• **Action item**: Locate the line that contains "this rule'' as" in the entries below, then repeat it and every following line through the line that contains "in the same", exactly, and no others.

• **Dataset content**:
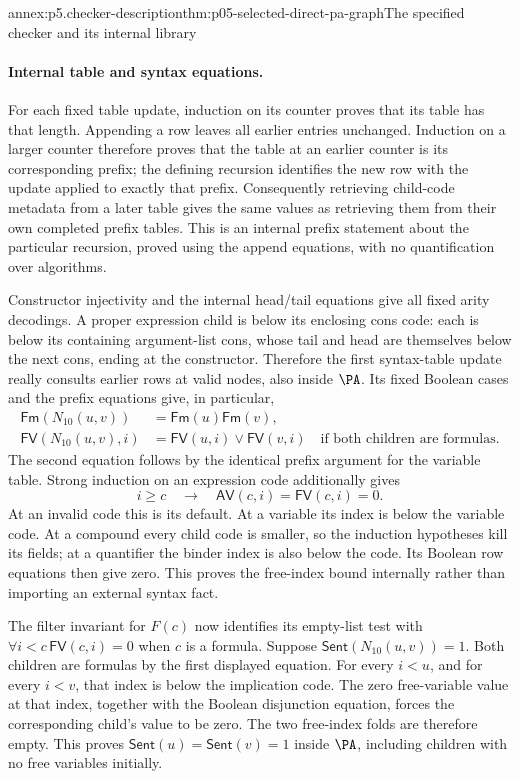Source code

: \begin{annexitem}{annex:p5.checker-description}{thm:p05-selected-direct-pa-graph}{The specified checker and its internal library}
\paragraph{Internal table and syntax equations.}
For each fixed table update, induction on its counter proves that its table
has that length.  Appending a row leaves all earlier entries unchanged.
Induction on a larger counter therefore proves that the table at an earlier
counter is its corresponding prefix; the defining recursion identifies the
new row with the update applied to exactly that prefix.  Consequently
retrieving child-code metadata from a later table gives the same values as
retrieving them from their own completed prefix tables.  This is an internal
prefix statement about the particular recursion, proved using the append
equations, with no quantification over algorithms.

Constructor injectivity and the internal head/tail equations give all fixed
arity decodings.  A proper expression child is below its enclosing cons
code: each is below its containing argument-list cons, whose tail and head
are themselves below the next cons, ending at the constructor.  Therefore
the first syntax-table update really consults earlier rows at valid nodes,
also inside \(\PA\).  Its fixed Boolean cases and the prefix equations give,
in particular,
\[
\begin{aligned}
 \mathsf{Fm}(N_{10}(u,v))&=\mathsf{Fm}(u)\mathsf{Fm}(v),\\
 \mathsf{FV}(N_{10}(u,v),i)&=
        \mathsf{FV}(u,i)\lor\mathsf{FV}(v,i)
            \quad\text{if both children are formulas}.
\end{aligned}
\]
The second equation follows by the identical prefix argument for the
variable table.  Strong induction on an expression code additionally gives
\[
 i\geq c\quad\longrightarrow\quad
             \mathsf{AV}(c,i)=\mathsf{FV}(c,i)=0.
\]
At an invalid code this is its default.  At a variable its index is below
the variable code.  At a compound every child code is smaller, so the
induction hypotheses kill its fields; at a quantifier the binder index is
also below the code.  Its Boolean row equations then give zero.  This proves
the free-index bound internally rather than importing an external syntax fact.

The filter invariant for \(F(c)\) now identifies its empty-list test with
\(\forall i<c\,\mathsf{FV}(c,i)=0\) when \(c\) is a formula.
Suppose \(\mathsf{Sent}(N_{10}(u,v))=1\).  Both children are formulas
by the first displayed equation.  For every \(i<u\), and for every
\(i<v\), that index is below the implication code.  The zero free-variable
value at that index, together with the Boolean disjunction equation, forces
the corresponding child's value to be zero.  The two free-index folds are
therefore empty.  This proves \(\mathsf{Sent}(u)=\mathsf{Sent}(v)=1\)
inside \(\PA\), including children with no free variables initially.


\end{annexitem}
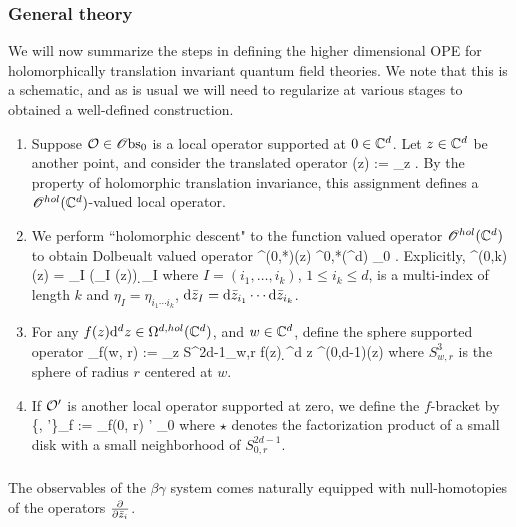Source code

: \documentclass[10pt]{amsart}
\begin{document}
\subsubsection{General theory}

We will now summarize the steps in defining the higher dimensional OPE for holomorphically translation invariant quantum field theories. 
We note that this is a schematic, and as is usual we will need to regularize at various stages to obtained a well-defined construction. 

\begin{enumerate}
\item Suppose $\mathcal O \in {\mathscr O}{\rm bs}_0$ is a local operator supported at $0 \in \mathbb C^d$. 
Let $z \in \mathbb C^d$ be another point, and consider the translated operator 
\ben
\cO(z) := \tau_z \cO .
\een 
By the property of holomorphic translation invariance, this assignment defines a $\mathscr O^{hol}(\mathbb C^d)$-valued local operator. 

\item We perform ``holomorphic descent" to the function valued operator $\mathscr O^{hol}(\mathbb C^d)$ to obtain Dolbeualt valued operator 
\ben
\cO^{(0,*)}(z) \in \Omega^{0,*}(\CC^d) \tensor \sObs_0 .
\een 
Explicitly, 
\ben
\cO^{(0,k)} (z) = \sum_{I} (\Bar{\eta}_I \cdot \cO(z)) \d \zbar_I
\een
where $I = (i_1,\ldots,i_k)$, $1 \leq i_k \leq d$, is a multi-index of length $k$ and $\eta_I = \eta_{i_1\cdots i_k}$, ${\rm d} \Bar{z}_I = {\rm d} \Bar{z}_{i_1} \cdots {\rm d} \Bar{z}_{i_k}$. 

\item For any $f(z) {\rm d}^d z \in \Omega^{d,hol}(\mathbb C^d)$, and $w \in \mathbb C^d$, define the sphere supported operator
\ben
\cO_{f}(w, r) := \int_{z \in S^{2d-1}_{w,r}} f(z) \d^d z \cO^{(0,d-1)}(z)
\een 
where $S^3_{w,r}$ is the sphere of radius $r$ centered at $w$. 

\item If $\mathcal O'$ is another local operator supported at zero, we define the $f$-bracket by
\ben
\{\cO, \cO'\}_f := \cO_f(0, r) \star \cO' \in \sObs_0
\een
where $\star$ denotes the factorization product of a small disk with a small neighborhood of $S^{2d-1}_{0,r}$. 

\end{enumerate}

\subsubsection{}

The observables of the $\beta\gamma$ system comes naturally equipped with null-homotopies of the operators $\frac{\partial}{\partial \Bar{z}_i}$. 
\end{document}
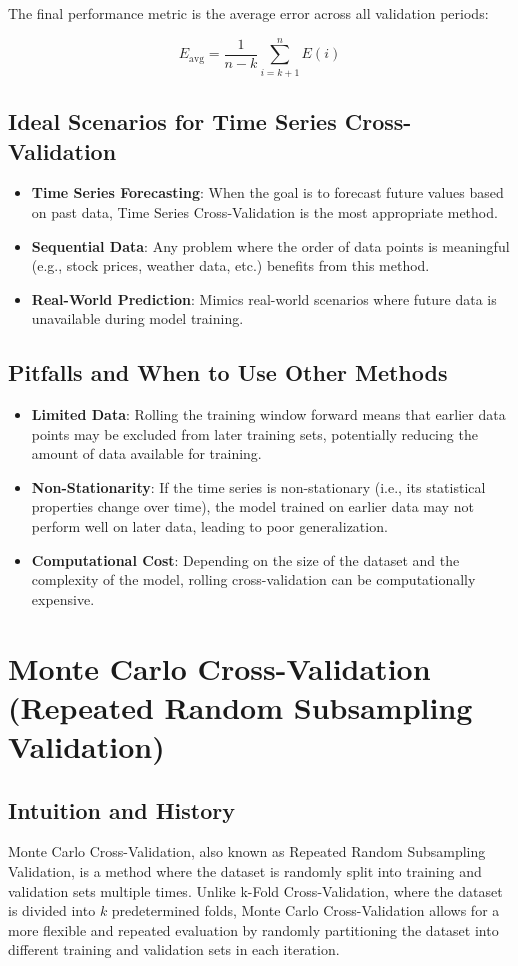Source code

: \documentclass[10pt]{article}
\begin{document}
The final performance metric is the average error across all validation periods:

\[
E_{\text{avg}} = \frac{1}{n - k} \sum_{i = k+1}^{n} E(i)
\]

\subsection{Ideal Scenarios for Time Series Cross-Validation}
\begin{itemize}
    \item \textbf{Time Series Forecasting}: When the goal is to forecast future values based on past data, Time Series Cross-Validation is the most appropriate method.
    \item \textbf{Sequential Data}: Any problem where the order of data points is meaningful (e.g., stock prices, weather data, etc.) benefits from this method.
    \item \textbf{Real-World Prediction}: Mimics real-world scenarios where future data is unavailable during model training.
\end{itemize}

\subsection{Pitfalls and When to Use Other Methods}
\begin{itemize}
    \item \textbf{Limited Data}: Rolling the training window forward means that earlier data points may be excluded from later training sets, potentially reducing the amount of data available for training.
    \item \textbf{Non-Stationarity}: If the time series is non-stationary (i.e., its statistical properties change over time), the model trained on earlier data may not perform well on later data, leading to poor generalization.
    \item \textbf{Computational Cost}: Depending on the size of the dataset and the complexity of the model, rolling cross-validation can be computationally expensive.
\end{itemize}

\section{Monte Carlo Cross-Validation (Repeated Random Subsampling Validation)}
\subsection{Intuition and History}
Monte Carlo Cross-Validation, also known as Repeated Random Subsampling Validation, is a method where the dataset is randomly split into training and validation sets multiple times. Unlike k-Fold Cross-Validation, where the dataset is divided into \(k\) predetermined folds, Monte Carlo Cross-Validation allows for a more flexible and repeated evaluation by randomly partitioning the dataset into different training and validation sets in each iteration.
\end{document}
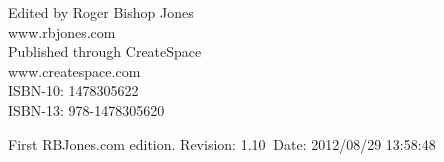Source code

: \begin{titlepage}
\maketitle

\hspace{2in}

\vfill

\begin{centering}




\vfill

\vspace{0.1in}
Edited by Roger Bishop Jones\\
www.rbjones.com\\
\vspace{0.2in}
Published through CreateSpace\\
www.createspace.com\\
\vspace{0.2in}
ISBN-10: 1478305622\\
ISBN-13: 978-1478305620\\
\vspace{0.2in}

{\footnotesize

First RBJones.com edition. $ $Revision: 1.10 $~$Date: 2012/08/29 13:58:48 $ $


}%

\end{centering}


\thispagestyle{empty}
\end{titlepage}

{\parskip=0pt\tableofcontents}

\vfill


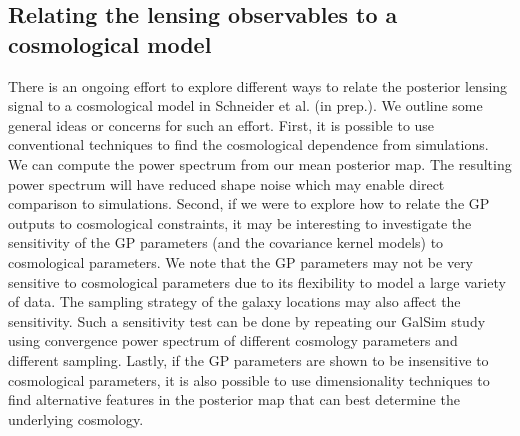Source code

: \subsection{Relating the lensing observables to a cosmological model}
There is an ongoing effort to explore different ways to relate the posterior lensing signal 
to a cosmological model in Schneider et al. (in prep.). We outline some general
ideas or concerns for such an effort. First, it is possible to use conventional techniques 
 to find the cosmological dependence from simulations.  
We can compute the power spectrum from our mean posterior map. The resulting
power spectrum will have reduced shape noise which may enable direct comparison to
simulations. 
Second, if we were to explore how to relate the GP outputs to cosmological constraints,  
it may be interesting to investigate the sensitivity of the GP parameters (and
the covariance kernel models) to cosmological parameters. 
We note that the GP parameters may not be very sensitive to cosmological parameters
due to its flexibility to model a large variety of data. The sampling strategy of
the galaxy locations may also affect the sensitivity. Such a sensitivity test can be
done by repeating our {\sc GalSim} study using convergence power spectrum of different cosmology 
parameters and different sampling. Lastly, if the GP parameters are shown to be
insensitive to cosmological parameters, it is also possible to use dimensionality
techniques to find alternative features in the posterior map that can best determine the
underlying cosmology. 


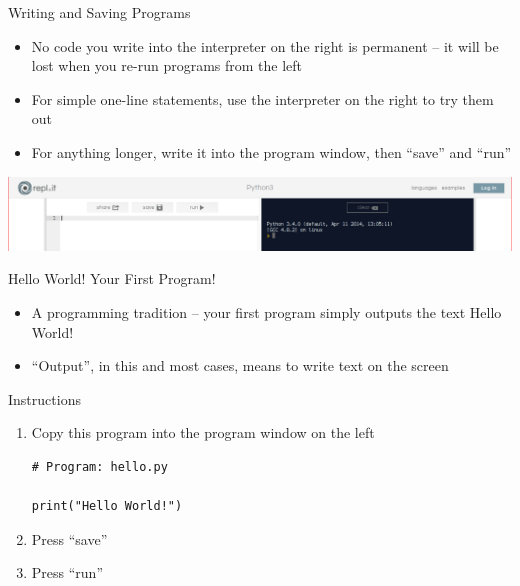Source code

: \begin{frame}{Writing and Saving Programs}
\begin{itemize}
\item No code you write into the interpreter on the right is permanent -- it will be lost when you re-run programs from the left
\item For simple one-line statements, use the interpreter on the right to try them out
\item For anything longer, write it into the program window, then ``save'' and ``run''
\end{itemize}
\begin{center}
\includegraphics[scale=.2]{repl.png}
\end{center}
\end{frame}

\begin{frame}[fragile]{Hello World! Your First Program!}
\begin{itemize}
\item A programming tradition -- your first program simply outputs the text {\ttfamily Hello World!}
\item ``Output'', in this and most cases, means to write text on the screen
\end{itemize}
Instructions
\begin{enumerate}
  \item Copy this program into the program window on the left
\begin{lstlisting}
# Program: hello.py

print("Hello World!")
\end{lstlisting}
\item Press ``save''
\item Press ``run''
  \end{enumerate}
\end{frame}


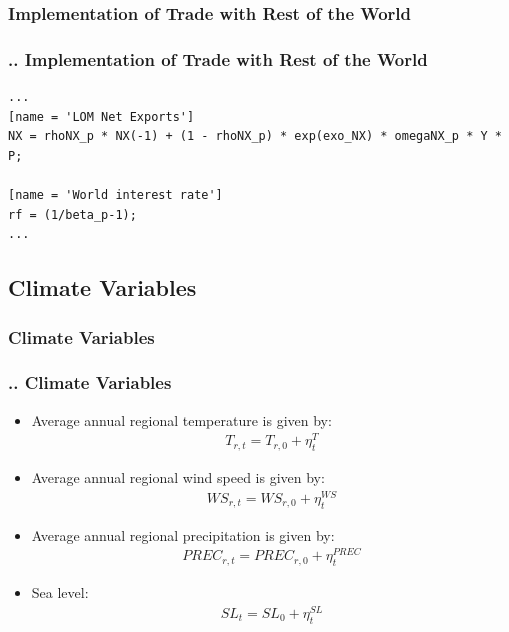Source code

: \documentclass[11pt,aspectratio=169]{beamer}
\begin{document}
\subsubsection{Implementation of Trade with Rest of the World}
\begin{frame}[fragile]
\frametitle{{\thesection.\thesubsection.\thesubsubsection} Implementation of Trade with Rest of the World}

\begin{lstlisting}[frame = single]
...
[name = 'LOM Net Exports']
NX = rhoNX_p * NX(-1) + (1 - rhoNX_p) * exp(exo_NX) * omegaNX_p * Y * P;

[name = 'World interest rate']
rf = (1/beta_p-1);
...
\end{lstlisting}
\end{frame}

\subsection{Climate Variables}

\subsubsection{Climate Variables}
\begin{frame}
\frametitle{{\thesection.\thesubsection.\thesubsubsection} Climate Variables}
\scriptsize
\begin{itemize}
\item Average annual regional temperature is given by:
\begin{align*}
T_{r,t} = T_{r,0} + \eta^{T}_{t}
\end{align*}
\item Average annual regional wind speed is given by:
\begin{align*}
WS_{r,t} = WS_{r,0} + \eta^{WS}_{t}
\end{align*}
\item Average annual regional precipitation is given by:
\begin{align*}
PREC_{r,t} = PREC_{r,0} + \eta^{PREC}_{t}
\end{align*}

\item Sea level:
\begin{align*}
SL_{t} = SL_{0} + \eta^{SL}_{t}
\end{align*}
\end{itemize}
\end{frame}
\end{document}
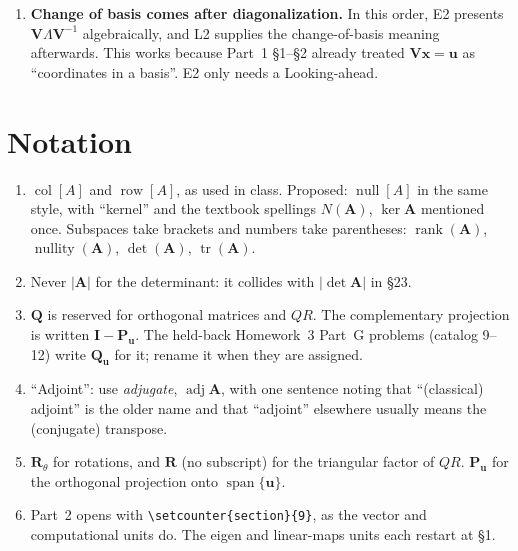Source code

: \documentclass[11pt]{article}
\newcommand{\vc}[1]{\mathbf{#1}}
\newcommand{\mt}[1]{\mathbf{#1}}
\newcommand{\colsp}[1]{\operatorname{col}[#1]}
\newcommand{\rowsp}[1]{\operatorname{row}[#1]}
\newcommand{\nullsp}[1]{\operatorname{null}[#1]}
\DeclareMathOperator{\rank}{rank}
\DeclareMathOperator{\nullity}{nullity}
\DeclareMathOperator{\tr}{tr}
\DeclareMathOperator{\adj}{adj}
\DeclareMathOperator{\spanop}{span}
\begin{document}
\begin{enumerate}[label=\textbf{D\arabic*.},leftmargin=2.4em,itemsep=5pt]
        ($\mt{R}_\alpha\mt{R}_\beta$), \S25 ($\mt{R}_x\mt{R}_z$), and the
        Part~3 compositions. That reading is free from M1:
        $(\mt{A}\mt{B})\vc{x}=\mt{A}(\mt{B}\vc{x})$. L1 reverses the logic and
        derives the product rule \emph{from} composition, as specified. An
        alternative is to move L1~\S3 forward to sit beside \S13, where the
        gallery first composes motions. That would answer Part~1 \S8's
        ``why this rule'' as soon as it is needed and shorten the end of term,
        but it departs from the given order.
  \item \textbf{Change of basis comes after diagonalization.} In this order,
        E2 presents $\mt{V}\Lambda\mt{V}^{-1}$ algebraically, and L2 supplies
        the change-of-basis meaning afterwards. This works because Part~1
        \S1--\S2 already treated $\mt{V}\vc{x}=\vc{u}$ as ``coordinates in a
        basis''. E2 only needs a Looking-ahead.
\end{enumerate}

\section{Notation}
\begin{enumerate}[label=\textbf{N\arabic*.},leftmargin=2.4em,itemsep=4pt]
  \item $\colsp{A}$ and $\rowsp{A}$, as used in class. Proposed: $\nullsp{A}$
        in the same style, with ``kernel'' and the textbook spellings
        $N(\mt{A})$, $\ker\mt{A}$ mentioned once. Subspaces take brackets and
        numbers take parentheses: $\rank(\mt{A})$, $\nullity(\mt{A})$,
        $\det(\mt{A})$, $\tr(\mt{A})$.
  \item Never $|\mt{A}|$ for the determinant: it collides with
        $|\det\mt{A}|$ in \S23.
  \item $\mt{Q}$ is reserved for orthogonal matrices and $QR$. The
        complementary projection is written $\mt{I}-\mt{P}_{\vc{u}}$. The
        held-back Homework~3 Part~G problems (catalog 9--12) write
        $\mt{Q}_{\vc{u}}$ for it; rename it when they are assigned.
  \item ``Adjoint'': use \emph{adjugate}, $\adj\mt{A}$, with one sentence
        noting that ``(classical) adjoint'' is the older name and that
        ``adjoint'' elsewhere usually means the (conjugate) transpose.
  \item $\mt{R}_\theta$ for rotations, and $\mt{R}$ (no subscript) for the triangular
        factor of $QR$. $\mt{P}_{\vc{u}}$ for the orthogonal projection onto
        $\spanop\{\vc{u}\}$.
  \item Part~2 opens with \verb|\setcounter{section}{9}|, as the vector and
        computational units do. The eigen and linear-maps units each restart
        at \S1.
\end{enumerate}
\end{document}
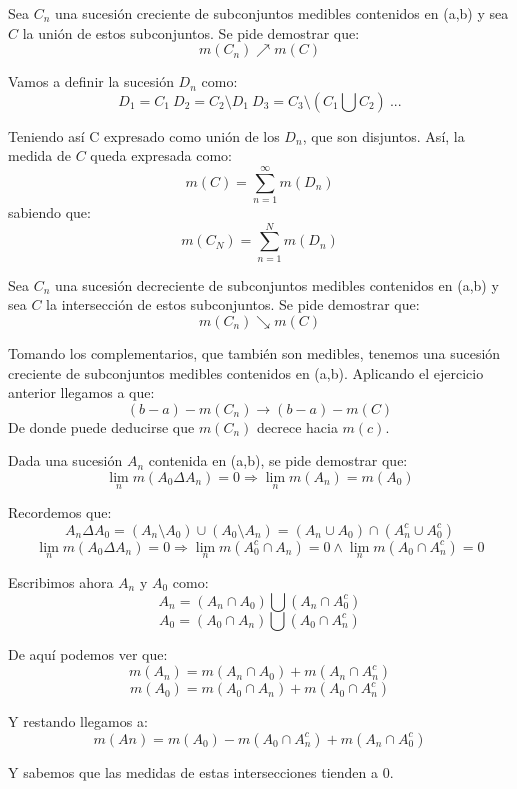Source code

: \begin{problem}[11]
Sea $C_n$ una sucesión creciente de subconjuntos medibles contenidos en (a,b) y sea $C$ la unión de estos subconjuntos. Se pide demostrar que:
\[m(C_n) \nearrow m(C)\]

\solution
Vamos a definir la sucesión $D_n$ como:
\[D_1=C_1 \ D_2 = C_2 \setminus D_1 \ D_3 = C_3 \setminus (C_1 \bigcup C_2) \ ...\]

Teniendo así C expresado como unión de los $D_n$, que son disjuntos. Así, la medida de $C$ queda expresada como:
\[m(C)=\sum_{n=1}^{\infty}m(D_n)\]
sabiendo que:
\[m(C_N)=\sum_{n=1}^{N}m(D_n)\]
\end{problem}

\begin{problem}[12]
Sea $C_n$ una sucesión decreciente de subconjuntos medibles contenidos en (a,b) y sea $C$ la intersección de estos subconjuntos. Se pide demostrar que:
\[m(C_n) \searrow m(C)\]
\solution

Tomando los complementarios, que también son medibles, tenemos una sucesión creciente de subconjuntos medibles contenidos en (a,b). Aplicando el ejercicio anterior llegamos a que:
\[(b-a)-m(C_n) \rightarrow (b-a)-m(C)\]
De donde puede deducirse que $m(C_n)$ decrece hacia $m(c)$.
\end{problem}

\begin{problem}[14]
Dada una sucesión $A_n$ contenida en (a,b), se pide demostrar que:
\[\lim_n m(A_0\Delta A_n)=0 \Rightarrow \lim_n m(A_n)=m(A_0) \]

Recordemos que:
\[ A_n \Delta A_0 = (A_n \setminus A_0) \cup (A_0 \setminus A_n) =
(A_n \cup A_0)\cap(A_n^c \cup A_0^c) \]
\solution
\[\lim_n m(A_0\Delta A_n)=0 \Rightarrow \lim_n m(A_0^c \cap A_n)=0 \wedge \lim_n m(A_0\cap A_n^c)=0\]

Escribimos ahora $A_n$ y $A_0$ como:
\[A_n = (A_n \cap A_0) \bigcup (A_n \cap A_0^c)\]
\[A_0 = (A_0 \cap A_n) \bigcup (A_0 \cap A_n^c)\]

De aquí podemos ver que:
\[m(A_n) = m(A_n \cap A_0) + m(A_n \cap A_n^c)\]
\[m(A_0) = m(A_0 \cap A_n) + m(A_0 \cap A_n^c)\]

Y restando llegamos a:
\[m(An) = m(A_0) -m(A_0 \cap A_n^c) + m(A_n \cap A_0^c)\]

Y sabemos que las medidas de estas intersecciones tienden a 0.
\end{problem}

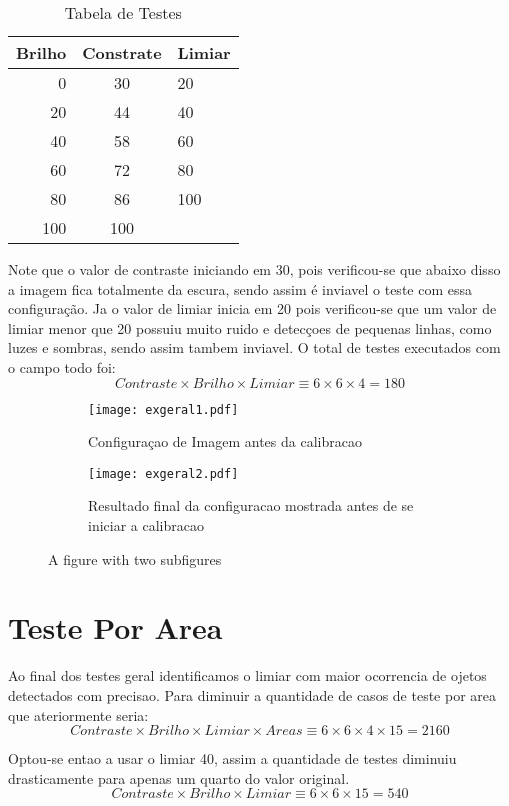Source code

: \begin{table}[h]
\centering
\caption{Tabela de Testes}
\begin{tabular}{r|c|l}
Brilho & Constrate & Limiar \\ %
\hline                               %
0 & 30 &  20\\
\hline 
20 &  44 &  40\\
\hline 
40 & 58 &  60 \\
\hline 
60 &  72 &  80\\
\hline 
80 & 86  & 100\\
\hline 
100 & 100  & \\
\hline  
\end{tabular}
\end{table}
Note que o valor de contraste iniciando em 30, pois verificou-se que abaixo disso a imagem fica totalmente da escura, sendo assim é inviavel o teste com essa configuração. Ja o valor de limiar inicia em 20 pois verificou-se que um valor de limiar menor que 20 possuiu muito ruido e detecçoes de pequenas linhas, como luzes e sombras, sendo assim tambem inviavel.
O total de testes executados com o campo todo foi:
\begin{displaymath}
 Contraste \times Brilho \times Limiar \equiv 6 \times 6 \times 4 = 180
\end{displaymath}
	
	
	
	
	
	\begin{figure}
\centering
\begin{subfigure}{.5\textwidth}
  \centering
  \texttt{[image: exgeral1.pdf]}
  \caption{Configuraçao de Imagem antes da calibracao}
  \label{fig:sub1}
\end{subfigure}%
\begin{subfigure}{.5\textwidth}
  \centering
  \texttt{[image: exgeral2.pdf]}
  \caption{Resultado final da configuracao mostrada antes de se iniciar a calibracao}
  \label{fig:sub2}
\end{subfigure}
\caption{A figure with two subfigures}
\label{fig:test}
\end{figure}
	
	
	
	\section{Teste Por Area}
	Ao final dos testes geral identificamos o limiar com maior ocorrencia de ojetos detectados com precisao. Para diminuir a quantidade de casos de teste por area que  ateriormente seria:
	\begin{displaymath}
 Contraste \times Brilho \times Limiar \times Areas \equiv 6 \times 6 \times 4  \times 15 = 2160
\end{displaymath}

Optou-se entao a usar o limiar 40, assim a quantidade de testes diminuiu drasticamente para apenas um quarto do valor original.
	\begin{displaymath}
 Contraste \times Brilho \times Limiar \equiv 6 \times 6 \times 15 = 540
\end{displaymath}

• **Exercise result**:
        ``why this rule'' as soon as it is needed and shorten the end of term,
        but it departs from the given order.
  \item \textbf{Change of basis comes after diagonalization.} In this order,
        E2 presents $\mt{V}\Lambda\mt{V}^{-1}$ algebraically, and L2 supplies
        the change-of-basis meaning afterwards. This works because Part~1
        \S1--\S2 already treated $\mt{V}\vc{x}=\vc{u}$ as ``coordinates in a
        basis''. E2 only needs a Looking-ahead.
\end{enumerate}

\section{Notation}
\begin{enumerate}[label=\textbf{N\arabic*.},leftmargin=2.4em,itemsep=4pt]
  \item $\colsp{A}$ and $\rowsp{A}$, as used in class. Proposed: $\nullsp{A}$
        in the same style, with ``kernel'' and the textbook spellings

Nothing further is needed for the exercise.